Leading software companies have heavily invested in voice assistant software since the dawn of the century. However, they naturally prioritize use cases that directly or indirectly bring economic profit. As a result, their developments cover, e.g., the needs of the entertainment sector abundantly, but those of academia and software development only poorly. There is particularly little support for Linux, whereas it is the preferred operating system for many software developers and computational scientists. The open source voice assistant project MyCroft fully supports Linux, but provides little tools that appear helpful for productive work in academia and software development; moreover, adding new skills to MyCroft seems to be complex for average users and appears to require considerable knowledge about the specificities of MyCroft. JustSayIt.jl addresses these shortcomings by providing a lightweight framework for easily extensible, offline, low latency, highly accurate and secure speech to command or text translation on Linux, MacOS and Windows.

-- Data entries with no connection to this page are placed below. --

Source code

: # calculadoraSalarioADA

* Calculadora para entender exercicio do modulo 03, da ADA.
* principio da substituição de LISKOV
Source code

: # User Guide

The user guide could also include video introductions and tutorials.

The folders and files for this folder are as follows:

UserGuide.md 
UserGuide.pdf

JustSayIt's high-level API allows to declare arguments in standard Julia function definitions to be obtainable by voice, which constitutes an unprecedented, highly generic extension to the Julia programming language. For such functions, JustSayIt automatically generates a wrapper method that takes care of the complexity of retrieving the arguments from the speakers voice, including interpretation and conversion of the voice arguments to potentially any data type. JustSayIt commands are implemented with such voice argument functions, triggered by a user definable mapping of command names to functions. As a result, it empowers programmers without any knowledge of speech recognition to quickly write new commands that take their arguments from the speakers voice. Moreover, JustSayIt unites the Julia and Python communities by using both languages: it leverages Julia's performance and metaprogramming capabilities and Python's larger ecosystem where no Julia package is considered suitable. JustSayIt relies on PyCall.jl and Conda.jl, which renders installing and calling Python packages from within Julia almost trivial. JustSayIt is ideally suited for development by the world-wide open source community as it provides an intuitive high-level API that is readily understandable by any programmer and unites the Python and Julia community.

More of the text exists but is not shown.